Given what is known about the disease now, to move coronavirus patients to elder-care facilities seems like madness.

Fox News Meteorologist Janice Dean, whose in-laws died of coronavirus in nursing homes (one of them wasn’t counted as a nursing-home victim due to the health department’s decision), said there were many other places where they could have put the coronavirus patients.

However, Cuomo has so far avoided any political fallout for his decision. “He’s never taken any responsibility at all. He continues to blame everyone, including Fox News,” Dean said in an emotional interview on Tuesday. She noted that Cuomo has even blamed the “people who died in nursing homes.”
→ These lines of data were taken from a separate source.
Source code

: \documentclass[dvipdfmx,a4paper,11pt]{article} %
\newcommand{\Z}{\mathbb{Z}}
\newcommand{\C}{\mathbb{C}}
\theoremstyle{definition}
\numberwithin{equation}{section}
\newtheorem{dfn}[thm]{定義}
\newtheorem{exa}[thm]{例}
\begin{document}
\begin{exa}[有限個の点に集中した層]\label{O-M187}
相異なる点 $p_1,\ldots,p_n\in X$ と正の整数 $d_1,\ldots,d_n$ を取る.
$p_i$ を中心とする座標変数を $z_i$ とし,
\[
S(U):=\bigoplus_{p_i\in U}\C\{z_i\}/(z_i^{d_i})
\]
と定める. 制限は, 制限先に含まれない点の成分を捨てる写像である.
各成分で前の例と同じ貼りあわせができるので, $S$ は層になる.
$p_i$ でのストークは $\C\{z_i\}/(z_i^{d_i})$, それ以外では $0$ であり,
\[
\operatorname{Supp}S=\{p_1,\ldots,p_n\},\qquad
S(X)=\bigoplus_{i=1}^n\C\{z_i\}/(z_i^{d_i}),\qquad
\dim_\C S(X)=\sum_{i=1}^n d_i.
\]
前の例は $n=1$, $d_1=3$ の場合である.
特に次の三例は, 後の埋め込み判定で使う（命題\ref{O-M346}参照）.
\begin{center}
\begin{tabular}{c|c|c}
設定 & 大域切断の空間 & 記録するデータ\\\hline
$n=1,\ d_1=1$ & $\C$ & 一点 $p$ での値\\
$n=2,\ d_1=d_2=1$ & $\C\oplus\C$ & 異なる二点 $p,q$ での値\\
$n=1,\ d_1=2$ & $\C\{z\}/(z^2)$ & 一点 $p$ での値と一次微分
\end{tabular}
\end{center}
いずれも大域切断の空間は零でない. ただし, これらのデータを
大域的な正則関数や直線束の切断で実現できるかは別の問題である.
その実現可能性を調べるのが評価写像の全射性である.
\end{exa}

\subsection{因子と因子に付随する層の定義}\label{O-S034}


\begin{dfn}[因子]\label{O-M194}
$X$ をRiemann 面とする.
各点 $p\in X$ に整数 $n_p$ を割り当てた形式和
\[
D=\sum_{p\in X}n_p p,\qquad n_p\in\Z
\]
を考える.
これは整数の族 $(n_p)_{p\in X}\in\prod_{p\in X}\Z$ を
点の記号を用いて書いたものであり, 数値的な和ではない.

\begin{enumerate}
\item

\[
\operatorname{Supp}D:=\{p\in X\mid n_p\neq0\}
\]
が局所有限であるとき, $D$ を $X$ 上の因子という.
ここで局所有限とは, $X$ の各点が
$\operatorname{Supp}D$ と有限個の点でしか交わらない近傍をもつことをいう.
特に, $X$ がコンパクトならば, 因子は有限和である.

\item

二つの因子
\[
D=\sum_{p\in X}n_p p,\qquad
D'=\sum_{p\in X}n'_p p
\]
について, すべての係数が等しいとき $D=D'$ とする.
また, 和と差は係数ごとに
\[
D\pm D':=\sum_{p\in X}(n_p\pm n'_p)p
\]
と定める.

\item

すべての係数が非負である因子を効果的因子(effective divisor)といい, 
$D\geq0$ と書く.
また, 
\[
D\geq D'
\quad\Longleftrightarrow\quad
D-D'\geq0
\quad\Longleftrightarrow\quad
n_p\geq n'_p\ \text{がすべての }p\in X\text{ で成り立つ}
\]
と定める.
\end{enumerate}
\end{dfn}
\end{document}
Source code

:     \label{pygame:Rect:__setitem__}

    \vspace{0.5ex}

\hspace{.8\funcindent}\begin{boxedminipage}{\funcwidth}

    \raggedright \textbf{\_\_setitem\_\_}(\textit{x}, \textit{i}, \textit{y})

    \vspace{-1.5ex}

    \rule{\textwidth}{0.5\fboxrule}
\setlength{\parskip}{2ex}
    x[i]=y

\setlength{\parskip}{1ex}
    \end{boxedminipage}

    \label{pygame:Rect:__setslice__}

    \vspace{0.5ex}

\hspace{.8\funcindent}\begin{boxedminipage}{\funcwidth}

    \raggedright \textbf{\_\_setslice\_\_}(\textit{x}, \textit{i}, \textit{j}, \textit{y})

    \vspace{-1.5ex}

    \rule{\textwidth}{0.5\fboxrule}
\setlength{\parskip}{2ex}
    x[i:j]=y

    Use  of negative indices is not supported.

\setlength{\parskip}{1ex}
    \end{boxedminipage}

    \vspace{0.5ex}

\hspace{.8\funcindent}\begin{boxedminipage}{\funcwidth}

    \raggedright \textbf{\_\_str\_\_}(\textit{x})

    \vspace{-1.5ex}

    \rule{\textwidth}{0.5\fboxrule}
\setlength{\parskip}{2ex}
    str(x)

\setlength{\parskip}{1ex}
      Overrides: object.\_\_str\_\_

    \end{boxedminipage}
Nearly every time Cuomo is questioned about New York’s nursing home death toll, he brushes off criticism as politically motivated and notes that his state’s percentage of nursing home deaths out of its overall COVID-19 death toll is around 20 percent, far less than Pennsylvania’s 68 percent, Massachusetts’ 64 percent and New Jersey’s 44 percent.
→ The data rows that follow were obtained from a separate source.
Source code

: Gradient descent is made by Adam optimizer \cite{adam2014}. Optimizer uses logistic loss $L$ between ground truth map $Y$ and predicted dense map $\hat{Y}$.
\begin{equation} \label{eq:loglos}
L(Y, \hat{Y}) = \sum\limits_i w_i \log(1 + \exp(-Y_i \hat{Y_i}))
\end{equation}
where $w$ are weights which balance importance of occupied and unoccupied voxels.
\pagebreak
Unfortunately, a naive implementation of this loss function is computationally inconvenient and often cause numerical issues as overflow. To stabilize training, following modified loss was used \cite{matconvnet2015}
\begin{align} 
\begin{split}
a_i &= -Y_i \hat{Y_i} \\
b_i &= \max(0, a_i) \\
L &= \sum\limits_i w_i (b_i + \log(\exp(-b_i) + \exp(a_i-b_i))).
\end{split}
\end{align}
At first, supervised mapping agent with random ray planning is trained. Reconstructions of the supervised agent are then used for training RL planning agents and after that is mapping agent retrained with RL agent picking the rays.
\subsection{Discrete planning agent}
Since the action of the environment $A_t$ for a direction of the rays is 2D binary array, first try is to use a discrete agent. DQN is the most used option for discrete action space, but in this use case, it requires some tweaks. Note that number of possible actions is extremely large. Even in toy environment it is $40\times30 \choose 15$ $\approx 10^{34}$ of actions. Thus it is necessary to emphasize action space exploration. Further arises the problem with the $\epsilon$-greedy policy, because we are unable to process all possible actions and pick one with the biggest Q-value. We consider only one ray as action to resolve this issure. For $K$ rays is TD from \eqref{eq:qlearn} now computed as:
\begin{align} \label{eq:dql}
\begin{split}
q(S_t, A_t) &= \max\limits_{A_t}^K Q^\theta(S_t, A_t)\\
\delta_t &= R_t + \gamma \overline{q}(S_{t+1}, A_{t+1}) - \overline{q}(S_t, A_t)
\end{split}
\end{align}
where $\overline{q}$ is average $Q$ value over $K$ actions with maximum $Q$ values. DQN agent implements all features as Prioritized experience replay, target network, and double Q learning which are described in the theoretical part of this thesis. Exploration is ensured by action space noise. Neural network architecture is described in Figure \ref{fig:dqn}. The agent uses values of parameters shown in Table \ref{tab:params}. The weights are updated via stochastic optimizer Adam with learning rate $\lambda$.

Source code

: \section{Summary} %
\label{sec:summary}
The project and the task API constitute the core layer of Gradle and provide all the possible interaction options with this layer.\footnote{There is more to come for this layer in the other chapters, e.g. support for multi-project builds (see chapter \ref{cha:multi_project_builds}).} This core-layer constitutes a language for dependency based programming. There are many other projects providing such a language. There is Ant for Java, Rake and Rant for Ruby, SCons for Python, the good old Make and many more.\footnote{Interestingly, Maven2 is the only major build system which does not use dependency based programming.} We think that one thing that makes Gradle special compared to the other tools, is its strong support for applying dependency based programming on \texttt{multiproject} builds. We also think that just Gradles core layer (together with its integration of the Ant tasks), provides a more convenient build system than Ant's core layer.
Boston University geriatrics expert Thomas Perls said it doesn’t make sense that nursing home resident deaths as a percentage of total deaths in many nearby states are more than triple what was reported in New York.

“Whatever the cause, there is no way New York could be truly at 20 percent,” Perls said.

Dr. Michael Wasserman, president of the California Association of Long Term Care Medicine, said it is unethical of New York to not break out the deaths of nursing home residents at hospitals. “From an epidemiological and scientific perspective, there is absolutely no reason not to count them.”

Another group of numbers also suggests an undercount.

State health department surveys show 21,000 nursing home beds are lying empty this year, 13,000 more than expected — an increase of almost double the official state nursing home death tally. While some of that increase can be attributed to fewer new admissions and people pulling their loved ones out, it suggests that many others who aren’t there anymore died.

Cuomo reversed the order under pressure in early May. And his health department later released an internal report that concluded asymptomatic nursing home staffers were the real spreaders of the virus, not the 6,300 recovering patients released from hospitals into nursing homes.

But epidemiologists and academics derided the study for a flawed methodology that sidestepped key questions and relied on selective stats, including the state’s official death toll figures.

Cuomo has refused calls for an independent inquiry.